◆ Problem ◆
Output only these lines, set down exactly: the one containing "This paper presents" and each line after it through the end of the records.

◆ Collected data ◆
================================

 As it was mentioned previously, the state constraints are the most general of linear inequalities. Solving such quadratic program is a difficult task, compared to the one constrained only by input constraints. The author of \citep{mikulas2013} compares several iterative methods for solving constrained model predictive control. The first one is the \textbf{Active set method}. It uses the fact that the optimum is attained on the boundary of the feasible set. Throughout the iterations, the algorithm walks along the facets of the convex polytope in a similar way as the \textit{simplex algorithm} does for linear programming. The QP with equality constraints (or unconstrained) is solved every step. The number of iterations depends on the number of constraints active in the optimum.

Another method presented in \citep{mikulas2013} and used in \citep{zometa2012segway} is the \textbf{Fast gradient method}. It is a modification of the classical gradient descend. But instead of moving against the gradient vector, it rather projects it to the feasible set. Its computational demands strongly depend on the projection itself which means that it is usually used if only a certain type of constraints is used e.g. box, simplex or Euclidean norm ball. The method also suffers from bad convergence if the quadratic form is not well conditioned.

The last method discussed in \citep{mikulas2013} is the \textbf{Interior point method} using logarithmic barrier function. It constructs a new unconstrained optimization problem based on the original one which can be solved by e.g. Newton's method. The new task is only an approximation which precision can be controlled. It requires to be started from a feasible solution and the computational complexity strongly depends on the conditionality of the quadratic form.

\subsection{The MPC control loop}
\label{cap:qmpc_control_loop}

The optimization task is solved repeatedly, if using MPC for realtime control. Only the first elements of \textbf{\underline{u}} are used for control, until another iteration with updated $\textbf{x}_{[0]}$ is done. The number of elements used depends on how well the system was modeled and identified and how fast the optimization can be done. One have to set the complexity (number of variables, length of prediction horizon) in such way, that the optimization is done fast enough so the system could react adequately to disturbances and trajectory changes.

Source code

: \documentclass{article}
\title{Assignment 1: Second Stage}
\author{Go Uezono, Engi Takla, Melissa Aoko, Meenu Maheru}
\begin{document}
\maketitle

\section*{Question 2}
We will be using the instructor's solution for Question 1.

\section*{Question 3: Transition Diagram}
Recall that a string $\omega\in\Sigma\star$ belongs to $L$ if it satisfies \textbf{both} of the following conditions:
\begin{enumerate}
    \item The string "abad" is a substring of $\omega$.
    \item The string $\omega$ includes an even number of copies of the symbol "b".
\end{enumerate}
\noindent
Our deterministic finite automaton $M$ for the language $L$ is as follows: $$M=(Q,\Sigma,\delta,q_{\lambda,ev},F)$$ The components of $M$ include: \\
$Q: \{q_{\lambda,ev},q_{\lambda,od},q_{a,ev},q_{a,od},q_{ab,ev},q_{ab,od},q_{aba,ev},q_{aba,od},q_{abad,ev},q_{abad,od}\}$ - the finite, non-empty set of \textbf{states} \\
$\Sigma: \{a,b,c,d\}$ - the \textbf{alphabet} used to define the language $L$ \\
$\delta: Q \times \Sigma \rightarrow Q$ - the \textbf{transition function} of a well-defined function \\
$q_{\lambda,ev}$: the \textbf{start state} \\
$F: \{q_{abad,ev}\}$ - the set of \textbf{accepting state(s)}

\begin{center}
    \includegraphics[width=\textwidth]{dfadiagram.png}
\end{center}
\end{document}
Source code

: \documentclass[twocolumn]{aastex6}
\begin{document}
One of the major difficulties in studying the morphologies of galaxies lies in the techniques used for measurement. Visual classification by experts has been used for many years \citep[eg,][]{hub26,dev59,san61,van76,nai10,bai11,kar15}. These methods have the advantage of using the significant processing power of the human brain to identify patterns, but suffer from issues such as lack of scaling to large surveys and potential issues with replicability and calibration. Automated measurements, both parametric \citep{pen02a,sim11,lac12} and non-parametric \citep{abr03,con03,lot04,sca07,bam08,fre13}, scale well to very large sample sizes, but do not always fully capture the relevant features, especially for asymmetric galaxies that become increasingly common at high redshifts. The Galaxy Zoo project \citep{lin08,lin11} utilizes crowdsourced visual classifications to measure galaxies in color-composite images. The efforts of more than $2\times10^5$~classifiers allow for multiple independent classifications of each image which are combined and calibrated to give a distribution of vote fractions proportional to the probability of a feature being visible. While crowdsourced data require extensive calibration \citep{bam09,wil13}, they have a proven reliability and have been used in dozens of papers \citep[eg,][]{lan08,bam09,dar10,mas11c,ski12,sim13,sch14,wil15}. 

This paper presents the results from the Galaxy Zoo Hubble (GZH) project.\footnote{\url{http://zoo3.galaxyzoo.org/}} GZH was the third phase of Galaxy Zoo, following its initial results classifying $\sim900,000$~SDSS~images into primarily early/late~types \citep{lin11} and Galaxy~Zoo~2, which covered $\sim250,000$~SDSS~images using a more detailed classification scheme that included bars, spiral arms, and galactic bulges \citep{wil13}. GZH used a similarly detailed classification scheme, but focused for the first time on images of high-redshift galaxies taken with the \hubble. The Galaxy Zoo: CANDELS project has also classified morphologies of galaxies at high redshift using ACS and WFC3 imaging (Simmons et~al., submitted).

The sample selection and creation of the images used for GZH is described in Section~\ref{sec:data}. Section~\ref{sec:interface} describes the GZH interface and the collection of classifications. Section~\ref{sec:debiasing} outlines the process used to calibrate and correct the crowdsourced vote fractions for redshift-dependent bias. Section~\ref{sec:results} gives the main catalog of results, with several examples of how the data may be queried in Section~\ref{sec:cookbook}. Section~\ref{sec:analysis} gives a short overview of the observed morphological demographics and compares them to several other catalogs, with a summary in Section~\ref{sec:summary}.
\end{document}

================================

◆ Task answer ◆
This paper presents the results from the Galaxy Zoo Hubble (GZH) project.\footnote{\url{http://zoo3.galaxyzoo.org/}} GZH was the third phase of Galaxy Zoo, following its initial results classifying $\sim900,000$~SDSS~images into primarily early/late~types \citep{lin11} and Galaxy~Zoo~2, which covered $\sim250,000$~SDSS~images using a more detailed classification scheme that included bars, spiral arms, and galactic bulges \citep{wil13}. GZH used a similarly detailed classification scheme, but focused for the first time on images of high-redshift galaxies taken with the \hubble. The Galaxy Zoo: CANDELS project has also classified morphologies of galaxies at high redshift using ACS and WFC3 imaging (Simmons et~al., submitted).

The sample selection and creation of the images used for GZH is described in Section~\ref{sec:data}. Section~\ref{sec:interface} describes the GZH interface and the collection of classifications. Section~\ref{sec:debiasing} outlines the process used to calibrate and correct the crowdsourced vote fractions for redshift-dependent bias. Section~\ref{sec:results} gives the main catalog of results, with several examples of how the data may be queried in Section~\ref{sec:cookbook}. Section~\ref{sec:analysis} gives a short overview of the observed morphological demographics and compares them to several other catalogs, with a summary in Section~\ref{sec:summary}.
\end{document}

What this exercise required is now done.